■ Task description:
Print the data that follows exactly as it stands, from its first line through the line containing "## Release 1 (v1)", and stop there.

■ Dataset entries:
*** Block opens ***

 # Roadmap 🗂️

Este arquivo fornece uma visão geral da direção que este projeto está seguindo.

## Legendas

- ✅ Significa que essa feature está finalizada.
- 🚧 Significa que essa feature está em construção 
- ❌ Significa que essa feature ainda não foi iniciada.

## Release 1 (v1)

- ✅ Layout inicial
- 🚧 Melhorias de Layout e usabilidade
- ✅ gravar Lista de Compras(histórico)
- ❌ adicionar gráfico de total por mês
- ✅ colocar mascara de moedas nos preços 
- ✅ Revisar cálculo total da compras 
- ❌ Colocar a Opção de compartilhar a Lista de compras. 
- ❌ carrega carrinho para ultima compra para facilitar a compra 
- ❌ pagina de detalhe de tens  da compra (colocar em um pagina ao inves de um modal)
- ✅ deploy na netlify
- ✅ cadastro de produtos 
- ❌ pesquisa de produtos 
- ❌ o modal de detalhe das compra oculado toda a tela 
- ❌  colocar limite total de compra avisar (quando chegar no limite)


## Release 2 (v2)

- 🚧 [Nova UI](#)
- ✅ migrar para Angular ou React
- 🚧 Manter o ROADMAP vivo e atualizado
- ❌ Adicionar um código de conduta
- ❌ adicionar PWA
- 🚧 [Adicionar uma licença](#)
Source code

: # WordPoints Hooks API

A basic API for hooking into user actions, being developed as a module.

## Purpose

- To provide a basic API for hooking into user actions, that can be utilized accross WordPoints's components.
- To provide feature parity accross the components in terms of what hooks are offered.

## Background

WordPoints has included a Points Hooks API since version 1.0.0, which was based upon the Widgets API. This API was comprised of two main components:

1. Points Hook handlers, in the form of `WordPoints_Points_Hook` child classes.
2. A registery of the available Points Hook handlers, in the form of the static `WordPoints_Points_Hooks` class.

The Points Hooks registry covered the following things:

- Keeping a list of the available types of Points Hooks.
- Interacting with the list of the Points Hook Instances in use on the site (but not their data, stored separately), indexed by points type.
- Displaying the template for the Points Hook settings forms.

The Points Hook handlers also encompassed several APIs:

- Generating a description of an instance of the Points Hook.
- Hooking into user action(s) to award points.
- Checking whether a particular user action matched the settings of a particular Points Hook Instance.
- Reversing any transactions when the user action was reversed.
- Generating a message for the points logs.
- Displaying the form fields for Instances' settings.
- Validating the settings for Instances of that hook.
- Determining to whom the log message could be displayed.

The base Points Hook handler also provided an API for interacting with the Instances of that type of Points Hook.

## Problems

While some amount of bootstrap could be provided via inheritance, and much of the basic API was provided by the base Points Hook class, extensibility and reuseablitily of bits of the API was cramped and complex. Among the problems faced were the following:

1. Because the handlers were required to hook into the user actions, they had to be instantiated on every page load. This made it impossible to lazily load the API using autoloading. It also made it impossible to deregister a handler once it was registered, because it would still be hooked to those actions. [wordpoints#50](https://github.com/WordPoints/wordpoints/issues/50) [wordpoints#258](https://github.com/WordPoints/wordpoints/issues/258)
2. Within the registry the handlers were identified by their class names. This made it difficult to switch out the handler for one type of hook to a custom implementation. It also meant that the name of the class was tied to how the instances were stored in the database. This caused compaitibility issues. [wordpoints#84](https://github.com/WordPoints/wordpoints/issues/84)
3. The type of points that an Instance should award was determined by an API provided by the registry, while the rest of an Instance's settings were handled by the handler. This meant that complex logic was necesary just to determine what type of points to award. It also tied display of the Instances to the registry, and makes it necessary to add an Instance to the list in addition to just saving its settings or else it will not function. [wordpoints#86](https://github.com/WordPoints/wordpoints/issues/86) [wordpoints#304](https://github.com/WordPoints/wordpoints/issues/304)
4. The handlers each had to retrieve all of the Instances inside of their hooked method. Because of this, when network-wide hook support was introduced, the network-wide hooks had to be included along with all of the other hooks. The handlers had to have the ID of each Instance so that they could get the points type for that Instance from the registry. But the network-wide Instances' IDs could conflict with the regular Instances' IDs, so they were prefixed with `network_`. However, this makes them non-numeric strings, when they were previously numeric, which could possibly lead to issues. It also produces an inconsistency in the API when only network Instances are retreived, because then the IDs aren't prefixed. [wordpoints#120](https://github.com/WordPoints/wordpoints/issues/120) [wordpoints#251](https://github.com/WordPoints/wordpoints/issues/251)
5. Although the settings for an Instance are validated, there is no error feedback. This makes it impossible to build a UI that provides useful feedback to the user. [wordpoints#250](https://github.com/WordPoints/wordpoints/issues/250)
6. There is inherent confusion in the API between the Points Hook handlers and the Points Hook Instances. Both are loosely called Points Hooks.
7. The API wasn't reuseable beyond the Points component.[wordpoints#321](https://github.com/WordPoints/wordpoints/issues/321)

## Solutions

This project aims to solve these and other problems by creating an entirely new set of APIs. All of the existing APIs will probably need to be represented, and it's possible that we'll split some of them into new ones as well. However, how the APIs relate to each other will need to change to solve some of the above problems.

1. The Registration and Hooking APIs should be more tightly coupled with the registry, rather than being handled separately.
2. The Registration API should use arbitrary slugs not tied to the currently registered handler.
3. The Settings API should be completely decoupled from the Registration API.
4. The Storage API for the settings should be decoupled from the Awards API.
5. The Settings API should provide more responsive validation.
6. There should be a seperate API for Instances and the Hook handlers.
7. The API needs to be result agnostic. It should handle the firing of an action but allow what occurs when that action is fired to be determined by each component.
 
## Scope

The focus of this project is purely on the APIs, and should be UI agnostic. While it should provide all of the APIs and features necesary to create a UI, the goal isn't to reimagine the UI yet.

*** Block closes ***

■ The completed task:
 # Roadmap 🗂️

Este arquivo fornece uma visão geral da direção que este projeto está seguindo.

## Legendas

- ✅ Significa que essa feature está finalizada.
- 🚧 Significa que essa feature está em construção 
- ❌ Significa que essa feature ainda não foi iniciada.

## Release 1 (v1)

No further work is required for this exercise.